Reste à savoir si l’exécutif wallon osera poser un acte en ce sens, si peu compatible avec les intérêts de GRD éminemment politisés. » L’avant-projet d’arrêté du gouvernement wallon sur les réseaux fermés est une véritable honte, tant les conditions sont tout simplement inapplicables dans les faits « , dénonce Damien Ernst. Pour Philippe Delaisse, fondateur de l’asbl Energie Facteur 4, ex-facilitateur photovoltaïque de la Région wallonne, il est urgent de s’attaquer en priorité à cette hégémonie du politique : » Solwatt nous a montré que l’on ne devrait jamais confier un changement de système à un cabinet politique.

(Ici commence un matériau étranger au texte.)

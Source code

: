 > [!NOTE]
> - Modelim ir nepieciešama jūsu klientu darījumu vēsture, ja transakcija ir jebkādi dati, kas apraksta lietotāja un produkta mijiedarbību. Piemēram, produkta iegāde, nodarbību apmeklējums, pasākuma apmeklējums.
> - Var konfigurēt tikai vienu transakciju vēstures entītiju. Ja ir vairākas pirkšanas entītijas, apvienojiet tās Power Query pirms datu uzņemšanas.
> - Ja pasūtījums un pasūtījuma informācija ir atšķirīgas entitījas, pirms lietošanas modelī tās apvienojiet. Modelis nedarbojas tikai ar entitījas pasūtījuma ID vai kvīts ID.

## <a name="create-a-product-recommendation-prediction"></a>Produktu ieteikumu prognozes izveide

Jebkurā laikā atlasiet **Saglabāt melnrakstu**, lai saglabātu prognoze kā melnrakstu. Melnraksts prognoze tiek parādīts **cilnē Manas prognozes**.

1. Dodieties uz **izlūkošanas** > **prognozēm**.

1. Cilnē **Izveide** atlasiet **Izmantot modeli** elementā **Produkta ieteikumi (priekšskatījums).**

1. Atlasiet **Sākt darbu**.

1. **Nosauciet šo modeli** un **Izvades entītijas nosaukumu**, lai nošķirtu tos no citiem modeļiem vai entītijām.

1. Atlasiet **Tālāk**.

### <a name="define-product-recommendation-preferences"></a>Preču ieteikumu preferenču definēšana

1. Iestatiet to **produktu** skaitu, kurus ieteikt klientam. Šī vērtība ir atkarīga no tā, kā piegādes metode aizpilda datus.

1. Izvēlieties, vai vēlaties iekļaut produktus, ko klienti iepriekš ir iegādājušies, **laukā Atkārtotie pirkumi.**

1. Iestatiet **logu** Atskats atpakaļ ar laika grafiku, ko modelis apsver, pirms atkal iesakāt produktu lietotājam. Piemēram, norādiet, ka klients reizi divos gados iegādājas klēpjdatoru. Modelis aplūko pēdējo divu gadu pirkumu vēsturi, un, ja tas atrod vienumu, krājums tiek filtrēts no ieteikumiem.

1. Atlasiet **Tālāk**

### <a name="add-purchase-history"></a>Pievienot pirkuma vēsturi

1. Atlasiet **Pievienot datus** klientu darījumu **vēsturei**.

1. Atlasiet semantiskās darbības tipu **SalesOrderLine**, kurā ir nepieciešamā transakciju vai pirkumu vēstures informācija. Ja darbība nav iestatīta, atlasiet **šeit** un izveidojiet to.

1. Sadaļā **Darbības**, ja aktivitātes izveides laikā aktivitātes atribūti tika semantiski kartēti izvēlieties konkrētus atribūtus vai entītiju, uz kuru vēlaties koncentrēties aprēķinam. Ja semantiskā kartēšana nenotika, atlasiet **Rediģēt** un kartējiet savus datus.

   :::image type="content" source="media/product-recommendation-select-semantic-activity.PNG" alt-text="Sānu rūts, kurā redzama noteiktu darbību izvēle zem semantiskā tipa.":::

Il faut redonner du pouvoir et de l’indépendance à l’administration. »
3. Réformer : la fin des certificats verts. En focalisant son soutien sur la production plutôt que sur la proportion d’électricité verte à garantir dans le mix énergétique final, la Wallonie s’est trompée depuis le début. En 2014, Qualiwatt a mis fin au système des certificats verts pour le photovoltaïque. Comment s’assurer que la dette n’augmente plus à l’avenir ? Damien Ernst prône une réforme radicale : » Stop aux certificats verts, dès aujourd’hui, toutes filières confondues ! » Quitte à freiner le développement du renouvelable et à manquer les objectifs européens en la matière, dépourvus de sanctions. En contrepartie, il propose de fixer une amende suffisamment dissuasive – par exemple 75 euros par mégawattheure (MWh) – pour que les fournisseurs d’électricité se voient contraints de racheter les certificats verts restants au prix minimum de 65 euros par MWh. » Il faut passer d’un marché subventionné à un marché libéralisé « , insiste-t-il.
Pour David Germani, coordinateur de la plate-forme des énergies renouvelables à la Confédération construction (CCW), un tel coup d’arrêt risquerait de condamner définitivement les filières vertes. » Il faut une réforme graduelle « , tempère-t-il. Celle-ci pourrait être pilotée par un comité permanent, réunissant tous les acteurs du réseau, contraints à travailler (enfin) ensemble pour garder leurs clients. S’adapter ou mourir, à l’aube de la révolution du stockage électrique.